All MK socket-outlets are manufactured to comply with BS1363 part 2: 1995 and are rated at 13A per unit. Double socket-outlets have been manufactured and tested to exceed this rating by margin that allows electrical safety and reduces the risk of heat and mechanical damage to components due to overloading. It should be noted that BS1363 part 2: 1995 does not allow double sockets to operate at twice the permissible maximum loading and it should be remembered that double socket-outlets are not manufactured to be able to withstand a 26A load for sustained periods of time.

Research by ourselves and third party organisations has shown that all MK double sockets can safely withstand a continuous load of 19.5A for an indefinite period. Increasing the load slightly will begin to cause heat and mechanical stresses on the components in a relatively short period. Testing showed that a load of 22.3A was sufficient to cause heat stress that would cause a browning of the faceplates and sufficient heat to cause insulation damage to cable cores. A load of 24A for 43 hours was sufficient to cause significant heat damage to the material in which the socket-outlet was situated and within 75 hours sufficient to cause significant damage that would lead to the very real potential of fire.

MK recommend that users of their sockets consult professional design Engineers when designing installations to avoid the possibility of heat and mechanical stress to components and installations caused by overloading of MK socket-outlets.

So - 'browning of faceplate and damage of insulation of cable cores' at 22.3A and very significant damage (with a 'very real potential of fire') at 24A ... also possibly of interest....

Following the recent endless discussion about the 'current rating' of double sockets, I have now had the opportunity to discuss this with a technical support engineer at MK/Honeywell. I am therefore now fairly clear as to their position, even if it seems a rather unsatisfactory situation:

• 1. The statement in their technical literature for Logic Plus sockets which reads "Current rating: 13A per socket (except 3 gang, which is 13A total)" is not only confusing and ambiguous, but simply wrong - and his 'explanation' was that this literature was created by the marketing department, over whom the engineers have limited control! MK (MK's engineers) do not intend to imply EITHER that the double socket can only supply 13A total, OR that it can supply 26A total.
  
  2. Similarly, he did not really know why all double sockets have "13A" embossed on the back, again because this is not the intended 'rating' of either half or all of the double socket.
  
  3. MK do not claim, recommend or suggest that their BS1363 sockets have any greater current carrying capacity than anyone else's. In common with all manufacturers, they merely seek to comply with BS1363, in particular the 20A temperature rise test. MK's (engineers') only view on the 'rating' of their (and everyone else's) double sockets is therefore based on the BS1363 temp-rise-test figure of 20A - although he did add that he thought most designers would try to avoid a situation in which one double socket was likley to be loaded with as much as 20A (although it's not all that clear as to how that would be achieved - unless on installed only single sockets!).

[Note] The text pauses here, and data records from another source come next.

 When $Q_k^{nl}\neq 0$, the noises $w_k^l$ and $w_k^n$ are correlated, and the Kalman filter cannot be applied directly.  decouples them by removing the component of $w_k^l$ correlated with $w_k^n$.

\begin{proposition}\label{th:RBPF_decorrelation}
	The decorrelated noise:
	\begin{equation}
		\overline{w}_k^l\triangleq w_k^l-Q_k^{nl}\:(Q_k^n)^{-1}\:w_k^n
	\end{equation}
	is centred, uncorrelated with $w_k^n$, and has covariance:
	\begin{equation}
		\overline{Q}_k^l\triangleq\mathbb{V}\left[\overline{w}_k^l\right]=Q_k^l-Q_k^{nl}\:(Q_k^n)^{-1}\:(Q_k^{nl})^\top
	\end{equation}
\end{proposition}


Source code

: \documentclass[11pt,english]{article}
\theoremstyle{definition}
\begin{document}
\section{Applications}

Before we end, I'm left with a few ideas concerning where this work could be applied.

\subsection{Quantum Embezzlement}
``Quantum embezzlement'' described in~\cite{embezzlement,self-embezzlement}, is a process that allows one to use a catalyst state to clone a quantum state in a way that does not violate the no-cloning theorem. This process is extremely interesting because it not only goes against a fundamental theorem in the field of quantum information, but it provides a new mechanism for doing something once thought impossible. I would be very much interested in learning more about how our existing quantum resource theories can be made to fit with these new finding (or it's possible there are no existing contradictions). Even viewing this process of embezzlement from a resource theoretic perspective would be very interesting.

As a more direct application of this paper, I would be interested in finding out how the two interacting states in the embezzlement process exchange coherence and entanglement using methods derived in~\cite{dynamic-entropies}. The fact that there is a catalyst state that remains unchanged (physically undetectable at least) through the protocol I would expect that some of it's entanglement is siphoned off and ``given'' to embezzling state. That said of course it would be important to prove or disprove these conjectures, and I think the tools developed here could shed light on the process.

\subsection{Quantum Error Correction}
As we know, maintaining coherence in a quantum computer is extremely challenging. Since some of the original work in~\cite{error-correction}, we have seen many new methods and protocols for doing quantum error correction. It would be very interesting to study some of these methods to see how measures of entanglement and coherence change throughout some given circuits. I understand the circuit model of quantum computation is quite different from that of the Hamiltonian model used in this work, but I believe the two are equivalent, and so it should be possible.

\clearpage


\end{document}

So, that really answers the question I posed at the very start of that other infamous thread. The chap I talked to said that he would pass on my 'complaint' about the potentially misleading literature to their marketing department, but I don't think I'll be holding my breath whilst waiting for any changes! There doesn't seem anything more to discuss.

Short duration? It's 4 to 8 hours. I might have expected some plastics to go brown or show charring.

I may be wrong, but I would have expected browning to have taken very much longer than a few hours at the sort of temperatures we're talking about. There's no point in thinking about higher temperatures, because if a socket failed the temp rise test, an additional 'visible damage' test criterion would be superfluous.

Kind Regards, John

 

[plugwash]

Maximum temperature rise of 47 K at terminals or terminations, 52 K for accessible external surface.

Are you sure you don't have those figures reversed? I'd expect terminal temperature to rise more than external surface temperature.